** Opening Material supplied block **

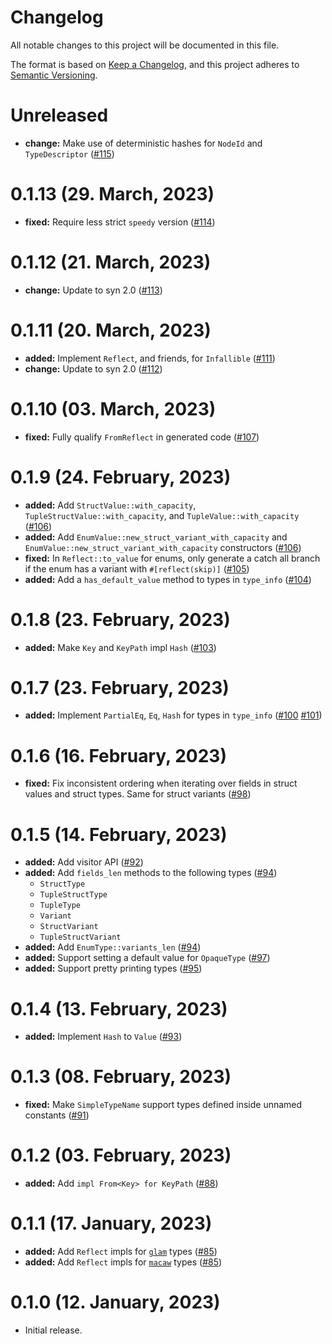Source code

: # Changelog

All notable changes to this project will be documented in this file.

The format is based on [Keep a Changelog](https://keepachangelog.com/en/1.0.0/),
and this project adheres to [Semantic Versioning](https://semver.org/spec/v2.0.0.html).

# Unreleased

- **change:** Make use of deterministic hashes for `NodeId` and `TypeDescriptor` ([#115])

[#115]: https://github.com/EmbarkStudios/mirror-mirror/pull/115

# 0.1.13 (29. March, 2023)

- **fixed:** Require less strict `speedy` version ([#114])

[#114]: https://github.com/EmbarkStudios/mirror-mirror/pull/114

# 0.1.12 (21. March, 2023)

- **change:** Update to syn 2.0 ([#113])

[#113]: https://github.com/EmbarkStudios/mirror-mirror/pull/113

# 0.1.11 (20. March, 2023)

- **added:** Implement `Reflect`, and friends, for `Infallible` ([#111])
- **change:** Update to syn 2.0 ([#112])

[#111]: https://github.com/EmbarkStudios/mirror-mirror/pull/111
[#112]: https://github.com/EmbarkStudios/mirror-mirror/pull/112

# 0.1.10 (03. March, 2023)

- **fixed:** Fully qualify `FromReflect` in generated code ([#107])

[#107]: https://github.com/EmbarkStudios/mirror-mirror/pull/107

# 0.1.9 (24. February, 2023)

- **added:** Add `StructValue::with_capacity`,
  `TupleStructValue::with_capacity`, and `TupleValue::with_capacity` ([#106])
- **added:** Add `EnumValue::new_struct_variant_with_capacity` and
  `EnumValue::new_struct_variant_with_capacity` constructors ([#106])
- **fixed:** In `Reflect::to_value` for enums, only generate a catch all branch
  if the enum has a variant with `#[reflect(skip)]` ([#105])
- **added:** Add a `has_default_value` method to types in `type_info` ([#104])

[#105]: https://github.com/EmbarkStudios/mirror-mirror/pull/105
[#104]: https://github.com/EmbarkStudios/mirror-mirror/pull/104
[#106]: https://github.com/EmbarkStudios/mirror-mirror/pull/106

# 0.1.8 (23. February, 2023)

- **added:** Make `Key` and `KeyPath` impl `Hash` ([#103])

[#103]: https://github.com/EmbarkStudios/mirror-mirror/pull/103

# 0.1.7 (23. February, 2023)

- **added:** Implement `PartialEq`, `Eq`, `Hash` for types in `type_info` ([#100] [#101])

[#100]: https://github.com/EmbarkStudios/mirror-mirror/pull/100
[#101]: https://github.com/EmbarkStudios/mirror-mirror/pull/101

# 0.1.6 (16. February, 2023)

- **fixed:** Fix inconsistent ordering when iterating over fields in struct
  values and struct types. Same for struct variants ([#98])

[#98]: https://github.com/EmbarkStudios/mirror-mirror/pull/98

# 0.1.5 (14. February, 2023)

- **added:** Add visitor API ([#92])
- **added:** Add `fields_len` methods to the following types ([#94])
    - `StructType`
    - `TupleStructType`
    - `TupleType`
    - `Variant`
    - `StructVariant`
    - `TupleStructVariant`
- **added:** Add `EnumType::variants_len` ([#94])
- **added:** Support setting a default value for `OpaqueType` ([#97])
- **added:** Support pretty printing types ([#95])

[#92]: https://github.com/EmbarkStudios/mirror-mirror/pull/92
[#94]: https://github.com/EmbarkStudios/mirror-mirror/pull/94
[#95]: https://github.com/EmbarkStudios/mirror-mirror/pull/95
[#97]: https://github.com/EmbarkStudios/mirror-mirror/pull/97

# 0.1.4 (13. February, 2023)

- **added:** Implement `Hash` to `Value` ([#93])

[#93]: https://github.com/EmbarkStudios/mirror-mirror/pull/93

# 0.1.3 (08. February, 2023)

- **fixed:** Make `SimpleTypeName` support types defined inside unnamed constants ([#91])

[#91]: https://github.com/EmbarkStudios/mirror-mirror/pull/91

# 0.1.2 (03. February, 2023)

- **added:** Add `impl From<Key> for KeyPath` ([#88])

[#88]: https://github.com/EmbarkStudios/mirror-mirror/pull/88

# 0.1.1 (17. January, 2023)

- **added:** Add `Reflect` impls for [`glam`] types ([#85])
- **added:** Add `Reflect` impls for [`macaw`] types ([#85])

[#85]: https://github.com/EmbarkStudios/mirror-mirror/pull/85
[`glam`]: https://crates.io/crates/glam
[`macaw`]: https://crates.io/crates/macaw

# 0.1.0 (12. January, 2023)

- Initial release.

** Closing Material supplied block **

Task instructions =
A word-for-word copy of the lines above from the one with "[#103]: https://github.com/EmbarkStudios/mirror-mirror/pull/103" through the one with "[#100]: https://github.com/EmbarkStudios/mirror-mirror/pull/100", inclusive, is the only output wanted.

Solution below =
[#103]: https://github.com/EmbarkStudios/mirror-mirror/pull/103

# 0.1.7 (23. February, 2023)

- **added:** Implement `PartialEq`, `Eq`, `Hash` for types in `type_info` ([#100] [#101])

[#100]: https://github.com/EmbarkStudios/mirror-mirror/pull/100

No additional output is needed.